When I was in seventh grade, I came down with pneumonia: One second I was feeling fine, and the next second I had a raging fever. This was like that insofar as the speed of it was concerned, but it didn't feel at all like pneumonia (chills, fever); it just felt like death.

The primary symptom of this phenomenon was fear. Dread would be a better word for it — unfathomable dread. My heart was racing so hard it would surely have been visible pounding under my parka, even in the dark.

All of the strength oozed out of my body as if I had been attacked by a dozen evil acupuncturists with lethal intent. I would have thought I would faint if I hadn't known I was dying.

I couldn't breathe.

I had never been so terrified in my life. Terrified, it turned out, about nothing. I had just experienced my first anxiety attack.

Of course back then (this would have been early 1963), nobody knew a thing about anxiety attacks. We were familiar with cabin fever ("Moose stew again?" Blam, between the eyes!), but we didn't know squat about anything like this.

We went to the doctor in Palmer, who probably had seen hundreds of cases like mine but didn't have the energy or wisdom to explain it. He just gave me a prescription for what I presume were tranquilizers. I was so ignorant, I didn't even think about asking if those pills were OK for nursing mothers.

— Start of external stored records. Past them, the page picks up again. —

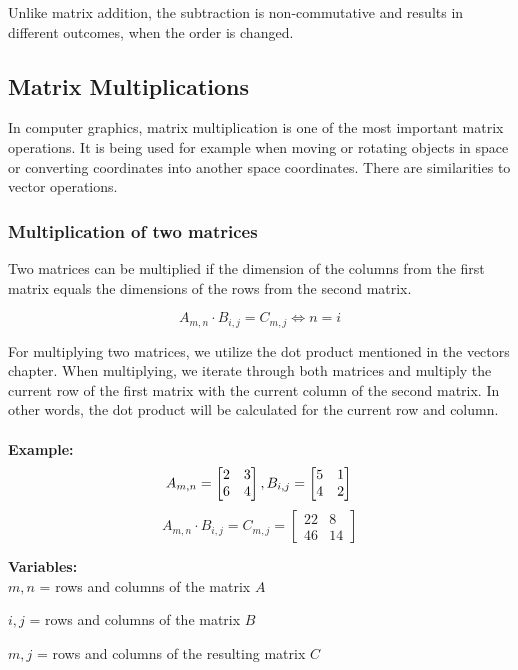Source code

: Unlike matrix addition, the subtraction is non-commutative and results in different outcomes, when the order is changed.

\subsection{Matrix Multiplications}
In computer graphics, matrix multiplication is one of the most important matrix operations. It is being used for example when moving or rotating objects in space or converting coordinates into another space coordinates. There are similarities to vector operations.

\subsubsection{Multiplication of two matrices}
Two matrices can be multiplied if the dimension of the columns from the first matrix equals the dimensions of the rows from the second matrix. 

\[A_{m,n} \cdot B_{i,j} = C_{m,j} \Longleftrightarrow n = i\]


For multiplying two matrices, we utilize the dot product mentioned in the vectors chapter. When multiplying, we iterate through both matrices and multiply the current row of the first matrix with the current column of the second matrix. In other words, the dot product will be calculated for the current row and column. \\
\\
\textbf{Example:} \\
\[
A_{m,n} = 
\begin{bmatrix}
2 & 3 \\
6 & 4
\end{bmatrix}
,
B_{i,j} = 
\begin{bmatrix}
5 & 1 \\
4 & 2
\end{bmatrix}
\\ 
\]
\[
A_{m,n} \cdot B_{i,j} = C_{m,j} =
\begin{bmatrix}
22 & 8 \\
46 & 14
\end{bmatrix}
\]

\textbf{Variables: } \\
$m,n$ = rows and columns of the matrix $A$

$i,j$ = rows and columns of the matrix $B$

$m,j$ = rows and columns of the resulting matrix $C$ \\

The pills didn't help. Anxiety attacks lurked like assassins behind every corner. I might wake up feeling that the witch was dead only to be felled later while stirring a pudding on the stove, feel that dreaded engine bearing down on me without warning or mercy. It was so physical, I wondered (wished) that it was caused by gases from the propane stove or the logs in our wood furnace.

The condition gradually abated with relocation (homestead to Anchorage, Anchorage to Aspen), a three-year process, and eventual divorce. But, like a recovering alcoholic, I would never dare think "cured." That cursed thing is, at best, at bay.

So when people ask, "Don't you miss Alaska?" and "Do you think you'll ever go back?" my reply is vehemently negative.

But there were a helluva lot of funny stories mixed in, like the time the trailer almost fell over and soot from the wood-stove chimney was all over everything, topped neatly with the contents of a 5-pound can of Karo syrup.